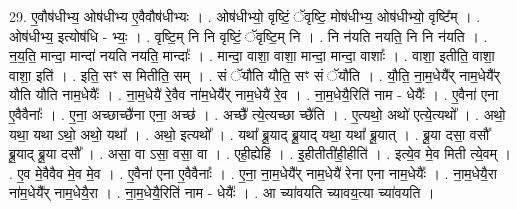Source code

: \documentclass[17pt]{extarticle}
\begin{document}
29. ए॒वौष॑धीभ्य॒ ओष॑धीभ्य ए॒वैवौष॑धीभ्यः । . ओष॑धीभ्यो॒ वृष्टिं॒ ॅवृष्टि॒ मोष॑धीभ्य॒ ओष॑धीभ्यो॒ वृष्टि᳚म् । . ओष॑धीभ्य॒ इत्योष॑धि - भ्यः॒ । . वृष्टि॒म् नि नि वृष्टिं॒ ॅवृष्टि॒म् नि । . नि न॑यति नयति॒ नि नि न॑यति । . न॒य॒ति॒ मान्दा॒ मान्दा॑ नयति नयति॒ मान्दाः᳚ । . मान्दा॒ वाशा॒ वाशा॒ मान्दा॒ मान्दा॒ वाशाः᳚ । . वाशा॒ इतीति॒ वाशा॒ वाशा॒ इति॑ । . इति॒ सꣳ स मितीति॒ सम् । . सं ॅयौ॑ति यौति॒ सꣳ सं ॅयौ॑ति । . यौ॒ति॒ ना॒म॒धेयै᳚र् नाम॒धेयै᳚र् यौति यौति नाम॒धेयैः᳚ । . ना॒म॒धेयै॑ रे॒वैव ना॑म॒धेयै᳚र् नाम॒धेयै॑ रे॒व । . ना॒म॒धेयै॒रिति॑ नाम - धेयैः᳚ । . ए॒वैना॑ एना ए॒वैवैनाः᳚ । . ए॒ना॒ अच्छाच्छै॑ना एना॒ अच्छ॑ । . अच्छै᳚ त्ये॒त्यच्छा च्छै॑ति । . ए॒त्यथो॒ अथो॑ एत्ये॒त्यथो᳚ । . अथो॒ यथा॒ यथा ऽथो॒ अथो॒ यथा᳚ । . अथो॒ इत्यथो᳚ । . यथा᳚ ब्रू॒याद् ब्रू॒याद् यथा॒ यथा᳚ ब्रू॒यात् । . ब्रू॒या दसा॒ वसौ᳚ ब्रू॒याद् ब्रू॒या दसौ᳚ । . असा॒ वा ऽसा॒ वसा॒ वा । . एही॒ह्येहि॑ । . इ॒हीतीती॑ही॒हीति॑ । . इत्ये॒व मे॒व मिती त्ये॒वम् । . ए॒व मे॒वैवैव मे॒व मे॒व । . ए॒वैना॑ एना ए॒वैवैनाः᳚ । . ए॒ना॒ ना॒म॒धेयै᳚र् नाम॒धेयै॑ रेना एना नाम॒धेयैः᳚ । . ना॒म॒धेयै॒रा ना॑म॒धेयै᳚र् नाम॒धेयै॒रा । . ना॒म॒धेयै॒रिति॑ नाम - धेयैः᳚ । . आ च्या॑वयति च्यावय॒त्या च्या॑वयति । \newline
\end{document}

==

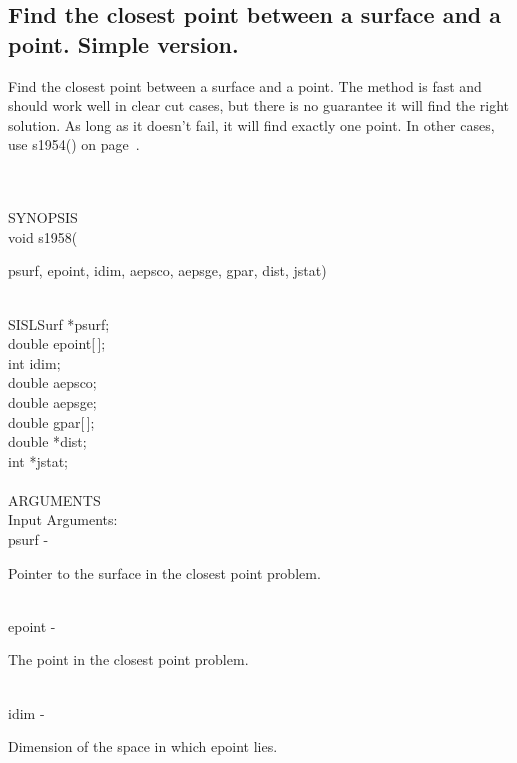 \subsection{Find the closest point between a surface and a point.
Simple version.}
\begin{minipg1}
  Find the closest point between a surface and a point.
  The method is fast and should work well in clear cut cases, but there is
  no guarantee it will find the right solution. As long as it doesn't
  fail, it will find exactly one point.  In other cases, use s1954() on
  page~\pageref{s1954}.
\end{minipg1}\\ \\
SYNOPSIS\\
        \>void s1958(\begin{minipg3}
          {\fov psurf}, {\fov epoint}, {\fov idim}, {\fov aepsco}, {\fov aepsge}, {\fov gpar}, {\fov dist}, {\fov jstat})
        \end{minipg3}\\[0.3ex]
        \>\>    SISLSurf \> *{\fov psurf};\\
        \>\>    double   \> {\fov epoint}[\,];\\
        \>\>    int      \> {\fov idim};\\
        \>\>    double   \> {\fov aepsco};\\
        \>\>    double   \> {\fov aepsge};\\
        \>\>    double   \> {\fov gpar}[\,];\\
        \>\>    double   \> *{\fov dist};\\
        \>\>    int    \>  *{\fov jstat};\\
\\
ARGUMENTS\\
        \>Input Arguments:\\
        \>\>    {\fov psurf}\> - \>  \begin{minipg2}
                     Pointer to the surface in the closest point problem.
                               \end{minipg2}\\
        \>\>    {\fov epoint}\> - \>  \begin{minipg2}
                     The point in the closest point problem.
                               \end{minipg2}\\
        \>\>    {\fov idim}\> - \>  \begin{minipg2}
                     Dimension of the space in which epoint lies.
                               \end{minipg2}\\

### Task brief
When the string "problem" appears in a line of the records above, that line is to be copied.

### Solution to this exercise
                     Pointer to the surface in the closest point problem.
                     The point in the closest point problem.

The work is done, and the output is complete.